Relaying the findings of their observation to members of the media in Accra, on Thursday, the Co-Chair of CODEO, Professor Miranda Greenstreet, said the provisional findings was based on 6,188 processed observation checklists, representing 99.8% out of an expected 6,200 checklists expected from the observers.
Touching on the limitations of the BVR exercise, she said: 'Almost all the various equipment supplied by the EC at a number of centres observed suffered breakdowns at one time or another.

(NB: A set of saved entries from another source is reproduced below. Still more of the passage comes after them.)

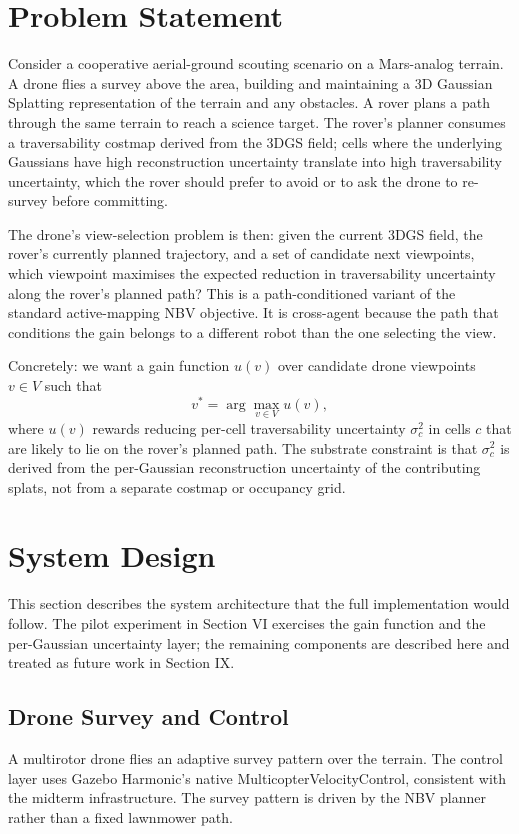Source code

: \documentclass[conference]{IEEEtran}
\begin{document}
\section{Problem Statement}
Consider a cooperative aerial-ground scouting scenario on a Mars-analog terrain. A drone flies a survey above the area, building and maintaining a 3D Gaussian Splatting representation of the terrain and any obstacles. A rover plans a path through the same terrain to reach a science target. The rover's planner consumes a traversability costmap derived from the 3DGS field; cells where the underlying Gaussians have high reconstruction uncertainty translate into high traversability uncertainty, which the rover should prefer to avoid or to ask the drone to re-survey before committing.

The drone's view-selection problem is then: given the current 3DGS field, the rover's currently planned trajectory, and a set of candidate next viewpoints, which viewpoint maximises the expected reduction in traversability uncertainty along the rover's planned path? This is a path-conditioned variant of the standard active-mapping NBV objective. It is cross-agent because the path that conditions the gain belongs to a different robot than the one selecting the view.

Concretely: we want a gain function $u(v)$ over candidate drone viewpoints $v \in V$ such that
\begin{equation}
v^* = \arg\max_{v \in V} u(v),
\end{equation}
where $u(v)$ rewards reducing per-cell traversability uncertainty $\sigma^2_c$ in cells $c$ that are likely to lie on the rover's planned path. The substrate constraint is that $\sigma^2_c$ is derived from the per-Gaussian reconstruction uncertainty of the contributing splats, not from a separate costmap or occupancy grid.

\section{System Design}
This section describes the system architecture that the full implementation would follow. The pilot experiment in Section VI exercises the gain function and the per-Gaussian uncertainty layer; the remaining components are described here and treated as future work in Section IX.

\subsection{Drone Survey and Control}
A multirotor drone flies an adaptive survey pattern over the terrain. The control layer uses Gazebo Harmonic's native MulticopterVelocityControl, consistent with the midterm infrastructure. The survey pattern is driven by the NBV planner rather than a fixed lawnmower path.
\end{document}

'The printers will not print, the fingerprint scanner would no longer recognise fingerprints, the webcam could only take blurred photos, and the computers would not respond to commands. Sometimes, these severely malfunctioning equipment had to be carted to the technicians in the district offices or the regional headquarters of the EC for repair or replacement.'
Overall, she said, CODEO recorded 106 incidents of kit malfunctioning, which caused delays, and registrants who could not bear the long wait left the registration centers, while other prospective registrants decided not to return to register due to the uncertainty regarding the opening of the centers.
Also, she noted that many of the registration staff used the faulty equipment as an excuse to violate some of the important registration procedures such as engaging in pre-mature fingerprint capture.

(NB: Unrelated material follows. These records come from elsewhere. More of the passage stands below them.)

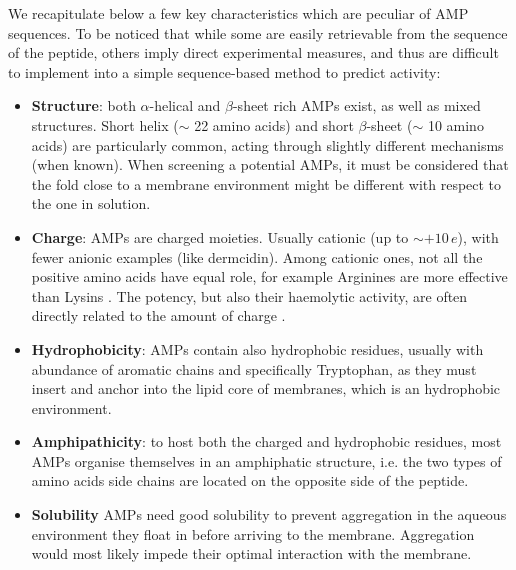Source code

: We recapitulate below a few key characteristics which are peculiar of AMP sequences. To be noticed that while some are easily retrievable from the sequence of the peptide, others imply direct experimental measures, and thus are difficult to implement into a simple sequence-based method to predict activity:
\begin{itemize}
\item \textbf{Structure}: both $\alpha$-helical and $\beta$-sheet rich AMPs exist, as well as mixed structures. Short helix ($\sim$ 22 amino acids) and short $\beta$-sheet ($\sim$ 10 amino acids) are particularly common, acting through slightly different mechanisms (when known). When screening a potential AMPs, it must be considered that the fold close to a membrane environment might be different with respect to the one in solution.
%
\item \textbf{Charge}: AMPs are charged moieties. Usually cationic (up to $\sim + 10\,e$), with fewer anionic examples (like dermcidin). Among cationic ones, not all the positive amino acids have equal role, for example Arginines are more effective than Lysins \cite{Chan2006}. The potency, but also their haemolytic activity, are often directly related to the amount of charge \cite{???}.
%
\item \textbf{Hydrophobicity}: AMPs contain also hydrophobic residues, usually with abundance of aromatic chains and specifically Tryptophan, as they must insert and anchor into the lipid core of membranes, which is an hydrophobic environment.
%
\item \textbf{Amphipathicity}: to host both the charged and hydrophobic residues, most AMPs organise themselves in an amphiphatic structure, i.e. the two types of amino acids side chains are located on the opposite side of the peptide.
%
\item \textbf{Solubility} AMPs need good solubility to prevent aggregation in the aqueous environment they float in before arriving to the membrane. Aggregation would most likely impede their optimal interaction with the membrane.
\end{itemize}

She cited a case in Northern Ghana where due to the heat, some fingerprint scanners could not operate after the morning hours. 'Some registration officers tried to get round the problem by capturing the fingerprints of many registrants before screening and interviewing them for their bio-data, taking advantage of the cool morning hours.'
Additionally, in some highly populated electoral areas in the cities where registration teams were overwhelmed by long queues, EC officials were reported to have completed only part of the whole process, such as collecting bio data, while preferring to complete other processes like data entry the following day.
CODEO believes 'the outcomes of the foregoing deviations could cause integrity problems for the final biometric register when it is ready.'
The Co-Chair further mentioned that data processed indicated that visits of EC monitors to the registration centers were quite infrequent, such that 61% of checklists processed showed that no EC monitors visited the registration centers.

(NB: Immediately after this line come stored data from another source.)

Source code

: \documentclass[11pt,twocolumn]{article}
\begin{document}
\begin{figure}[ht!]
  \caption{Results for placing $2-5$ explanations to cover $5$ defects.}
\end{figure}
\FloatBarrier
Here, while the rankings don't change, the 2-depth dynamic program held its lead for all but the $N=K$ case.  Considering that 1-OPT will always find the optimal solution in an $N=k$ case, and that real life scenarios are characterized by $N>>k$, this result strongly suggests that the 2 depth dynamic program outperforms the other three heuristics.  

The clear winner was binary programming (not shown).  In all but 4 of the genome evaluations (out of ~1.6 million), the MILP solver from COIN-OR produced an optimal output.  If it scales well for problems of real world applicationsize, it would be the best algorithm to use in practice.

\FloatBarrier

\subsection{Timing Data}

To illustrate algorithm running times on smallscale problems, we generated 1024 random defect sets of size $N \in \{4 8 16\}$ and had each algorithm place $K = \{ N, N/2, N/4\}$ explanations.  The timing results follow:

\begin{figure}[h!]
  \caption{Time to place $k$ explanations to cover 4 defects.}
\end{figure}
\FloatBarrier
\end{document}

According to her, while some challenges with the challenge procedure were corrected in subsequent phases, some would-be challengers recoiled when told to fill the forms, and 'unfortunately, some party agents resorted to challenging registrants outside the vicinity of the registration centers.'
In spite of the problems, 'CODEO reiterates its broad satisfaction with the BVR exercise, notwithstanding the initial anxieties surrounding the fate of the exercise,' said Prof. Greenstreet, while commending all Ghanaians, the EC, the Ghana Police Service, civil society organisations and political parties for 'their role in helping to bring this phase of the compilation of voters' roll to a successful end.'
She said according to the EC's preliminary figure, about thirteen million people were captured for the new BVR. 'From our observations of all the four phases of the exercise, CODEO can now confirm that a majority of the registration centers observed largely followed procedures laid down for the registration of voters.'
However, she went on to make suggestions that to prevent any severe national crisis during the December polls, serious care should be taken to provide adequate protection of the verification equipment from the weather, and provide back-ups and adequate technician support.
Also, she observed that 'the high incidence of the equipment break down and suspension of registration in some areas, justify an extension of the exercise in those areas. Any extension should also consider students who were writing exams during the registration period.'
Furthermore, she called on the EC to be very thorough and diligent in implementing the next stages of compiling the voters register, and remain on course to deal appropriately with all cases of multiple registration and challenges filed during the exercise.
'CODEO calls on the EC to clarify the position on the registration of prisoners, so that it does not unduly delay the completion of the voter roll,' she further said.
Among other things, CODEO implored the police to brace itself to play its enforcement role with utmost firmness, and without fear or favour, taking a cue from the BVR exercise, and particularly, should intensify their efforts to bring perpetrators of registration offences to book, regardless of their political affiliation or status in life.